What is postfeminism? It is a desire for control over one’s destiny. It is the hope that someday, no one will call you any names or discriminate against you based on your sex. Yet, when this individual oppression ends – the oppression against prostitutes, against trans women, against my right to choose, against me, will this have achieved female liberation?

The postfeminism of today is deeply rooted in neoliberal atomization. A single female’s experiences are just as valid as any other female’s experience. A wealthy white woman who “makes the choice” to become a prostitute – her choice is equally valid as the poor woman of color who “makes the choice” to become a prostitute. Postfeminism promises the liberation of individual women, but not females. These individuals are fighting against “patriarchy”, a concept that is not individualized or even rooted in material manifestations. Rather, it is as amorphous as its own concept: a male slapping a woman, a man cat-calling a woman, or a man who makes a sexist remark at work is patriarchy rearing its ugly head from the aether. Yet a culture of objectification, where women are plastered up like slabs of meat for sale in phone booths, where women dance for money, where women continue to make $.70 on the dollar; this is not considered a war against women. After all – a woman may now make the individual “choice” to engage in these acts, in these careers, may make the individual “choice” not to bear children to get ahead in business. Acts of violence against my body are crimes against women – but larger systems of oppression suddenly become more complex, more bogged down in uncertainty as we must learn to understand that these systems are made up of individuals who have the capacity to make “choices”. 

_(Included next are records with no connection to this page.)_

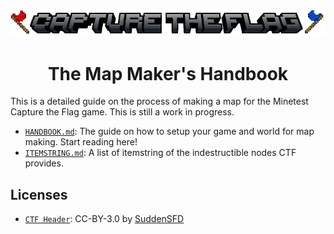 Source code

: <p align="center">
    <img src="images/header.png"/>
</p>

<h1 align="center">The Map Maker's Handbook</h1>

This is a detailed guide on the process of making a map for the Minetest Capture the Flag game. This is still a work in progress.

* [`HANDBOOK.md`](https://github.com/CTF-handbooks/map-maker-handbook/blob/main/HANDBOOK.md#the-map-makers-handbook): The guide on how to setup your game and world for map making. Start reading here!
* [`ITEMSTRING.md`](https://github.com/CTF-handbooks/map-maker-handbook/blob/main/ITEMSTRING.md#a-list-of-the-itemstring-for-the-indestructible-nodes-ctf-provides): A list of itemstring of the indestructible nodes CTF provides.
## Licenses
- [`CTF Header`](https://github.com/CTF-Handbooks/map-maker-handbook/blob/main/images/header.png): CC-BY-3.0 by [SuddenSFD](https://github.com/SuddenSFD)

It astounds me that leftists who might otherwise deride the idea of free choice under a capitalist system make all sorts of room for women like Grant to write privileged accounts of the system of oppression called the “sex trade”. Broader women’s movements such as the Aboriginal Women’s Action Network  might feel as though an abolitionist stance on prostitution is right and good, but, as Grant would say, they are “privileged” in that their voices are louder than hers – the voice that enjoys prostitution believes that sex work is feminist work. Indeed, the other voices aren’t heard as loudly as the abolitionists “because they’re working”. This amorphous group of women who are pleased as punch to be working as sexual objects for sale are quiet, a silent majority cowed into silence by angry groups of feminist women who claim that 90% of women want out of prostitution.

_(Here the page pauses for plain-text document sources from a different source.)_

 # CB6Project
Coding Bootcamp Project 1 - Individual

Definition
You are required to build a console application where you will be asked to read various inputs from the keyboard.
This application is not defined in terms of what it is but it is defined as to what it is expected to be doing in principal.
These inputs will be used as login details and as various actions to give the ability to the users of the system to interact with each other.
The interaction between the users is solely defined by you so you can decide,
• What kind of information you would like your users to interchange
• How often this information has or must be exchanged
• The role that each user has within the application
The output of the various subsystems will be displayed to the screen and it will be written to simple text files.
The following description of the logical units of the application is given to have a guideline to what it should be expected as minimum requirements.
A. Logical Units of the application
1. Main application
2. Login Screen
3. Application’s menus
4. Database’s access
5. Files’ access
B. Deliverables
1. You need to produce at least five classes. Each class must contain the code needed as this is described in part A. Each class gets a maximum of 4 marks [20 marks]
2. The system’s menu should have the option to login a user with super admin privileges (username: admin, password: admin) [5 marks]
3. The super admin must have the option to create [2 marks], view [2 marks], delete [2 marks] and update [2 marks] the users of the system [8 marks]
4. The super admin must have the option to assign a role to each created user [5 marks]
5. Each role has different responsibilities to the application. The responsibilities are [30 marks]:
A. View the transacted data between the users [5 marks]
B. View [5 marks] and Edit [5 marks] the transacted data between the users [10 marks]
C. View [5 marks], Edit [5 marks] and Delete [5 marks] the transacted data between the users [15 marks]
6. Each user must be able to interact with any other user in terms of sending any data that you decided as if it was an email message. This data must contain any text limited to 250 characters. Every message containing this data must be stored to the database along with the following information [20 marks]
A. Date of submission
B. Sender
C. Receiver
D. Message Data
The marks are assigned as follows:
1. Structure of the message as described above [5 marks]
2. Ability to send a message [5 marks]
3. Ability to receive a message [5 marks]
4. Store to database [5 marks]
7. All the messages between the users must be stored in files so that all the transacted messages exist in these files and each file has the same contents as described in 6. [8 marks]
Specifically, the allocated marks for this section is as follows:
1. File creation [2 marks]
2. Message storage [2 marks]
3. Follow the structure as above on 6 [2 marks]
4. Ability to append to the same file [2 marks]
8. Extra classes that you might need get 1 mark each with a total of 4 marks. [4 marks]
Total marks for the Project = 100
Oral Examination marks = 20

If the voice of a “queer woman who dates women in her non-sex-work life and has sex with men for work” is not heard as much as the loud majority of feminists who want an end to prostitution, this is because women who “choose” sex work, who come at it from a political perspective of “empowerment” are in the extreme minority. But the individual reigns supreme over the masses in postfeminism just as it does in neoliberalism. When a woman demands her “right to choose”, she is demanding her right. She is situating feminism in a sphere where she does not feel fettered by her sex, where she personally has the ability to pursue whatever she wants. If she is a stripper and a man touches her inappropriately, this is a battle in the war against male domination – but the very institution that shapes his thinking is not in and of itself oppressive. Male domination is boiled down to the individual, becomes a question of one human exerting his will over another’s in an unfair way. It is no longer about systems of oppression, cultures of abuse, or industries of suffering. We are boiled down once again to our individual experiences.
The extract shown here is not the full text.